[Items from a dataset]
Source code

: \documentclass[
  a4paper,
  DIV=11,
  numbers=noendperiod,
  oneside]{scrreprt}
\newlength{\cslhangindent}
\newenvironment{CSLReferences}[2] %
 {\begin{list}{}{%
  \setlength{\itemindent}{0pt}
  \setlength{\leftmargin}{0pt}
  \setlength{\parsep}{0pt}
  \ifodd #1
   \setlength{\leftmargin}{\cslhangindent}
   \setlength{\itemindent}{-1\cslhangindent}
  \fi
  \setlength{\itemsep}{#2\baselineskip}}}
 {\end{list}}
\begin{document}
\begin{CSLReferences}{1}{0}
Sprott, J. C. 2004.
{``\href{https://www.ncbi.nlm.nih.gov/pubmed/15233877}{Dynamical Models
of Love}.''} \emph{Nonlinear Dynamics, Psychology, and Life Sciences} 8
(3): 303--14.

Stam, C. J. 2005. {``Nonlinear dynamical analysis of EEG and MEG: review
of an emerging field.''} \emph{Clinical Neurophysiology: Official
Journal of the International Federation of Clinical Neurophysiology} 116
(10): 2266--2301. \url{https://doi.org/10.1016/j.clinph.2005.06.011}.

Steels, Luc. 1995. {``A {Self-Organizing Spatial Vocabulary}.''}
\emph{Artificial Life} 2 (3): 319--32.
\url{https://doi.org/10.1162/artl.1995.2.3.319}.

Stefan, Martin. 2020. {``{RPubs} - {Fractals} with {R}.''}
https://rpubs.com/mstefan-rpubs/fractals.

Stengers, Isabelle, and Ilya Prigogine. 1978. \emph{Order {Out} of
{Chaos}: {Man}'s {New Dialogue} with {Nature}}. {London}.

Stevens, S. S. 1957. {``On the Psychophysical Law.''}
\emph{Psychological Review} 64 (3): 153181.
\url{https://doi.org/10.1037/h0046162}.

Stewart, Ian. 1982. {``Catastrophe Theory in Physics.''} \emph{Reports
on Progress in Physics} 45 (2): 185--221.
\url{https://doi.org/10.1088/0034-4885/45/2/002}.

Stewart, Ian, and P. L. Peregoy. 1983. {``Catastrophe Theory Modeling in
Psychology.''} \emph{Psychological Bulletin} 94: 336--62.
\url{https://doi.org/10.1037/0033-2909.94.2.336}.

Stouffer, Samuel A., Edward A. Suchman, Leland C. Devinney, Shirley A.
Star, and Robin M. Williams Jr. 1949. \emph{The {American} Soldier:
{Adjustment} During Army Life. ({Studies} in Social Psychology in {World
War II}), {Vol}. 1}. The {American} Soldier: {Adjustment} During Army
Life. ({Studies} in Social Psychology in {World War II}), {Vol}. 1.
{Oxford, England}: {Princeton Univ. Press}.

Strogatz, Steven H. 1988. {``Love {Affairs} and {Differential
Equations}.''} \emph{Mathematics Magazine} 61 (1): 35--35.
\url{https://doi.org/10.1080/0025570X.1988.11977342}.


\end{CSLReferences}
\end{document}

#### Task instructions:
Filter the data above by the word "Psychology" and copy every line that matches.

#### Response for this exercise:
of Love}.''} \emph{Nonlinear Dynamics, Psychology, and Life Sciences} 8
Psychology.''} \emph{Psychological Bulletin} 94: 336--62.
{Adjustment} During Army Life. ({Studies} in Social Psychology in {World
Life. ({Studies} in Social Psychology in {World War II}), {Vol}. 1.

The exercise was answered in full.